### Work required
I need the entries printed again word for word, without the images.

━━━

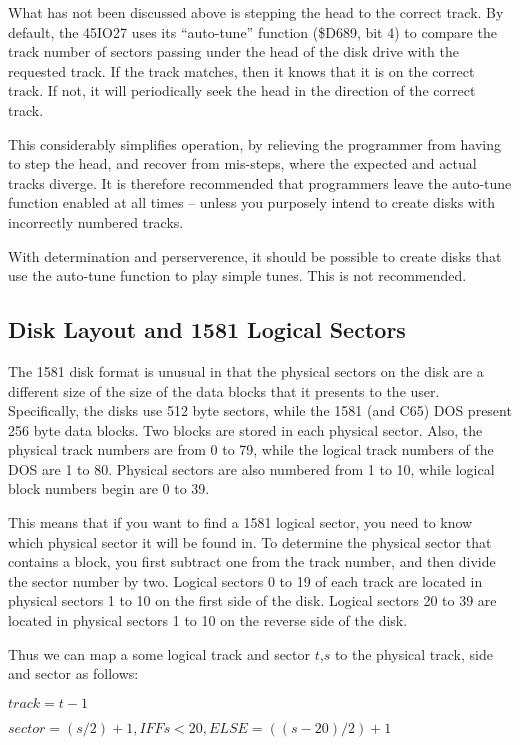 What has not been discussed above is stepping the head to the correct
track.  By default, the 45IO27 uses its ``auto-tune'' function (\$D689,
bit 4) to compare the track number of sectors passing under the head
of the disk drive with the requested track.  If the track matches,
then it knows that it is on the correct track.  If not, it will
periodically seek the head in the direction of the correct track.

This considerably simplifies operation, by relieving the programmer
from having to step the head, and recover from mis-steps, where the
expected and actual tracks diverge. It is therefore recommended that
programmers leave the auto-tune function enabled at all times --
unless you purposely intend to create disks with incorrectly numbered
tracks.

With determination and perserverence, it should be possible
to create disks that use the auto-tune function to play simple tunes.
This is not recommended.

\subsection{Disk Layout and 1581 Logical Sectors}

The 1581 disk format is unusual in that the physical sectors on the
disk are a different size of the size of the data blocks that it
presents to the user.  Specifically, the disks use 512 byte sectors,
while the 1581 (and C65) DOS present 256 byte data blocks.
Two blocks are stored in each physical sector.  Also, the physical
track numbers are from 0 to 79, while the logical track numbers of the
DOS are 1 to 80.  Physical sectors are also numbered from 1 to 10,
while logical block numbers begin are 0 to 39.

This means that if you want to find a 1581 logical sector, you need to
know which physical sector it will be found in.  To determine the
physical sector that contains a block, you first subtract one from the
track number, and then divide the sector number by two.  Logical
sectors 0 to 19 of each track are located in physical sectors 1 to 10
on the first side of the disk.  Logical sectors 20 to 39 are 
located in physical sectors 1 to 10 on the reverse side of the disk.  

Thus we can map a some logical track and sector $t$,$s$ to the
physical track, side and sector as follows:

$track = t - 1$

$sector = (s/2)+1, IFF s < 20, ELSE = ((s-20)/2) + 1$

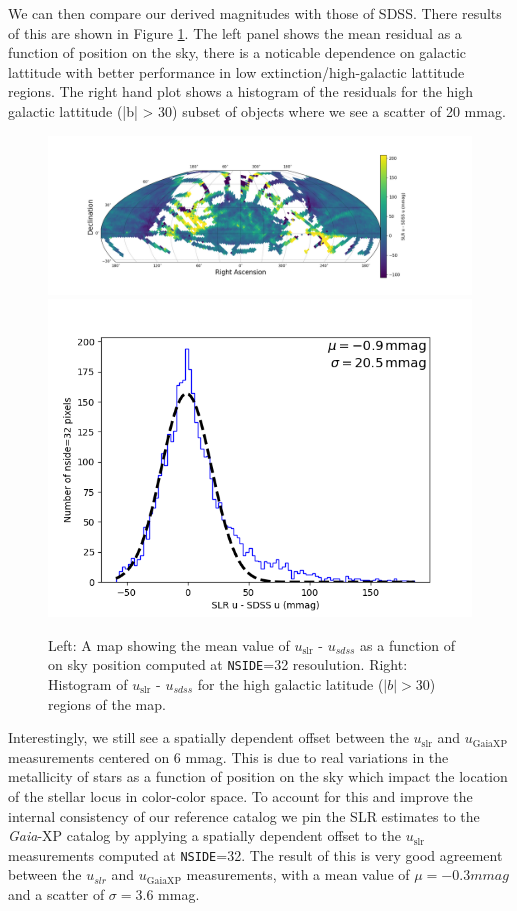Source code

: We can then compare our derived magnitudes with those of SDSS. There results of this are shown in Figure \ref{fig:slr_sdss_compare}. The left panel shows the mean residual as a function of position on the sky, there is a noticable dependence on galactic lattitude with better performance in low extinction/high-galactic lattitude regions. The right hand plot shows a histogram of the residuals for the high galactic lattitude (|b| > 30) subset of objects where we see a scatter of 20 mmag.  
\begin{figure}
    \includegraphics[width=0.64\linewidth]{./figures/u-band/uslr/uslr-usdss_full_map.png}
    \includegraphics[width=0.32\linewidth]{./figures/u-band/uslr/uslr-usdss_highglat_hist.png}

    \label{fig:slr_sdss_compare}
    \caption{
    Left: A map showing the mean value of $u_{\mathrm{slr}}$ - $u_{sdss}$ as a function of on sky position computed at \texttt{NSIDE}=32 resoulution.  
    Right: Histogram of $u_{\mathrm{slr}}$ - $u_{sdss}$ for the high galactic latitude ($|b| > 30$) regions of the map. }
\end{figure}

Interestingly, we still see a spatially dependent offset between the $u_{\mathrm{slr}}$ and $u_{\mathrm{GaiaXP}}$ measurements centered on 6 mmag.
This is due to real variations in the metallicity of stars as a function of position on the sky which impact the location of the stellar locus in color-color space.
To account for this and improve the internal consistency of our reference catalog we pin the SLR estimates to the \emph{Gaia}-XP catalog by applying a spatially dependent offset to the $u_{\mathrm{slr}}$ measurements computed at \texttt{NSIDE}=32.
The result of this is very good agreement between the $u_{slr}$ and $u_{\mathrm{GaiaXP}}$ measurements, with a mean value of $\mu = -0.3 mmag$ and a scatter of $\sigma = 3.6$ mmag. 

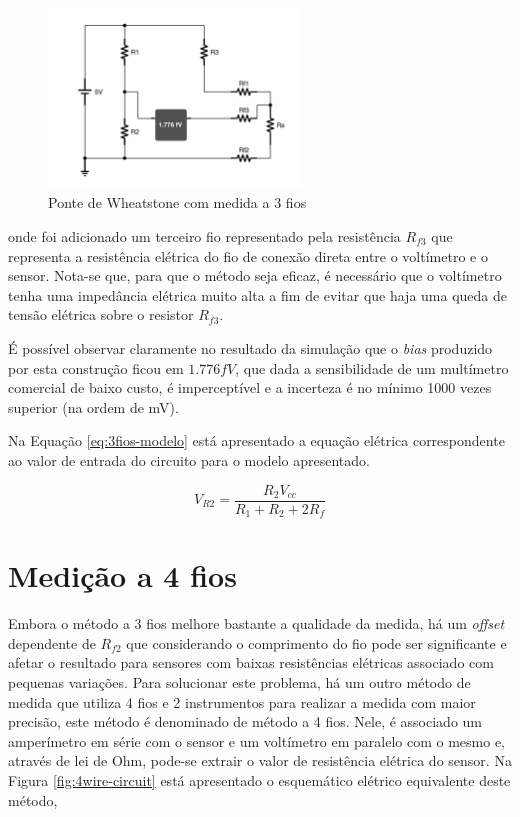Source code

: \documentclass[a4paper]{instrumentacao}
\begin{document}
\begin{figure}[H]
\centering
\includegraphics[width=0.6\textwidth]{Wheatstone-Bridge-3Wire.pdf}
\caption{Ponte de Wheatstone com medida a 3 fios}
\label{fig:wheatstone-3wire}
\end{figure}

\noindent onde foi adicionado um terceiro fio representado pela resistência $R_{f3}$ que representa a resistência elétrica do fio de conexão direta entre o voltímetro e o sensor. Nota-se que, para que o método seja eficaz, é necessário que o voltímetro tenha uma impedância elétrica muito alta a fim de evitar que haja uma queda de tensão elétrica sobre o resistor $R_{f3}$.

É possível observar claramente no resultado da simulação que o \textit{bias} produzido por esta construção ficou em $1.776 fV$, que dada a sensibilidade de um multímetro comercial de baixo custo, é imperceptível e a incerteza é no mínimo 1000 vezes superior (na ordem de mV).

Na Equação \ref{eq:3fios-modelo} está apresentado a equação elétrica correspondente ao valor de entrada do circuito para o modelo apresentado.

\begin{equation}
	V_{R2} = \frac{R_2 V_{cc}}{R_1 + R_2 + 2 R_f}
	\label{eq:3fios-modelo}
\end{equation}

\section{Medição a 4 fios}

Embora o método a 3 fios melhore bastante a qualidade da medida, há um \textit{offset} dependente de $R_{f2}$ que considerando o comprimento do fio pode ser significante e afetar o resultado para sensores com baixas resistências elétricas associado com pequenas variações. Para solucionar este problema, há um outro método de medida que utiliza 4 fios e 2 instrumentos para realizar a medida com maior precisão, este método é denominado de método a 4 fios. Nele, é associado um amperímetro em série com o sensor e um voltímetro em paralelo com o mesmo e, através de lei de Ohm, pode-se extrair o valor de resistência elétrica do sensor. Na Figura \ref{fig:4wire-circuit} está apresentado o esquemático elétrico equivalente deste método,
\end{document}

━━━

### Your response
 What has not been discussed above is stepping the head to the correct
track.  By default, the 45IO27 uses its ``auto-tune'' function (\$D689,
bit 4) to compare the track number of sectors passing under the head
of the disk drive with the requested track.  If the track matches,
then it knows that it is on the correct track.  If not, it will
periodically seek the head in the direction of the correct track.

This considerably simplifies operation, by relieving the programmer
from having to step the head, and recover from mis-steps, where the
expected and actual tracks diverge. It is therefore recommended that
programmers leave the auto-tune function enabled at all times --
unless you purposely intend to create disks with incorrectly numbered
tracks.

With determination and perserverence, it should be possible
to create disks that use the auto-tune function to play simple tunes.
This is not recommended.

\subsection{Disk Layout and 1581 Logical Sectors}

The 1581 disk format is unusual in that the physical sectors on the
disk are a different size of the size of the data blocks that it
presents to the user.  Specifically, the disks use 512 byte sectors,
while the 1581 (and C65) DOS present 256 byte data blocks.
Two blocks are stored in each physical sector.  Also, the physical
track numbers are from 0 to 79, while the logical track numbers of the
DOS are 1 to 80.  Physical sectors are also numbered from 1 to 10,
while logical block numbers begin are 0 to 39.

This means that if you want to find a 1581 logical sector, you need to
know which physical sector it will be found in.  To determine the
physical sector that contains a block, you first subtract one from the
track number, and then divide the sector number by two.  Logical
sectors 0 to 19 of each track are located in physical sectors 1 to 10
on the first side of the disk.  Logical sectors 20 to 39 are 
located in physical sectors 1 to 10 on the reverse side of the disk.  

Thus we can map a some logical track and sector $t$,$s$ to the
physical track, side and sector as follows:

$track = t - 1$

$sector = (s/2)+1, IFF s < 20, ELSE = ((s-20)/2) + 1$

Source code

: We can then compare our derived magnitudes with those of SDSS. There results of this are shown in Figure \ref{fig:slr_sdss_compare}. The left panel shows the mean residual as a function of position on the sky, there is a noticable dependence on galactic lattitude with better performance in low extinction/high-galactic lattitude regions. The right hand plot shows a histogram of the residuals for the high galactic lattitude (|b| > 30) subset of objects where we see a scatter of 20 mmag.  
\begin{figure}
    \includegraphics[width=0.64\linewidth]{./figures/u-band/uslr/uslr-usdss_full_map.png}
    \includegraphics[width=0.32\linewidth]{./figures/u-band/uslr/uslr-usdss_highglat_hist.png}

    \label{fig:slr_sdss_compare}
    \caption{
    Left: A map showing the mean value of $u_{\mathrm{slr}}$ - $u_{sdss}$ as a function of on sky position computed at \texttt{NSIDE}=32 resoulution.  
    Right: Histogram of $u_{\mathrm{slr}}$ - $u_{sdss}$ for the high galactic latitude ($|b| > 30$) regions of the map. }
\end{figure}

Interestingly, we still see a spatially dependent offset between the $u_{\mathrm{slr}}$ and $u_{\mathrm{GaiaXP}}$ measurements centered on 6 mmag.
This is due to real variations in the metallicity of stars as a function of position on the sky which impact the location of the stellar locus in color-color space.
To account for this and improve the internal consistency of our reference catalog we pin the SLR estimates to the \emph{Gaia}-XP catalog by applying a spatially dependent offset to the $u_{\mathrm{slr}}$ measurements computed at \texttt{NSIDE}=32.
The result of this is very good agreement between the $u_{slr}$ and $u_{\mathrm{GaiaXP}}$ measurements, with a mean value of $\mu = -0.3 mmag$ and a scatter of $\sigma = 3.6$ mmag. 

Source code

: \documentclass[a4paper]{instrumentacao}
\begin{document}
\begin{figure}[H]
\centering
\includegraphics[width=0.6\textwidth]{Wheatstone-Bridge-3Wire.pdf}
\caption{Ponte de Wheatstone com medida a 3 fios}
\label{fig:wheatstone-3wire}
\end{figure}

\noindent onde foi adicionado um terceiro fio representado pela resistência $R_{f3}$ que representa a resistência elétrica do fio de conexão direta entre o voltímetro e o sensor. Nota-se que, para que o método seja eficaz, é necessário que o voltímetro tenha uma impedância elétrica muito alta a fim de evitar que haja uma queda de tensão elétrica sobre o resistor $R_{f3}$.

É possível observar claramente no resultado da simulação que o \textit{bias} produzido por esta construção ficou em $1.776 fV$, que dada a sensibilidade de um multímetro comercial de baixo custo, é imperceptível e a incerteza é no mínimo 1000 vezes superior (na ordem de mV).

Na Equação \ref{eq:3fios-modelo} está apresentado a equação elétrica correspondente ao valor de entrada do circuito para o modelo apresentado.

\begin{equation}
	V_{R2} = \frac{R_2 V_{cc}}{R_1 + R_2 + 2 R_f}
	\label{eq:3fios-modelo}
\end{equation}

\section{Medição a 4 fios}

Embora o método a 3 fios melhore bastante a qualidade da medida, há um \textit{offset} dependente de $R_{f2}$ que considerando o comprimento do fio pode ser significante e afetar o resultado para sensores com baixas resistências elétricas associado com pequenas variações. Para solucionar este problema, há um outro método de medida que utiliza 4 fios e 2 instrumentos para realizar a medida com maior precisão, este método é denominado de método a 4 fios. Nele, é associado um amperímetro em série com o sensor e um voltímetro em paralelo com o mesmo e, através de lei de Ohm, pode-se extrair o valor de resistência elétrica do sensor. Na Figura \ref{fig:4wire-circuit} está apresentado o esquemático elétrico equivalente deste método,
\end{document}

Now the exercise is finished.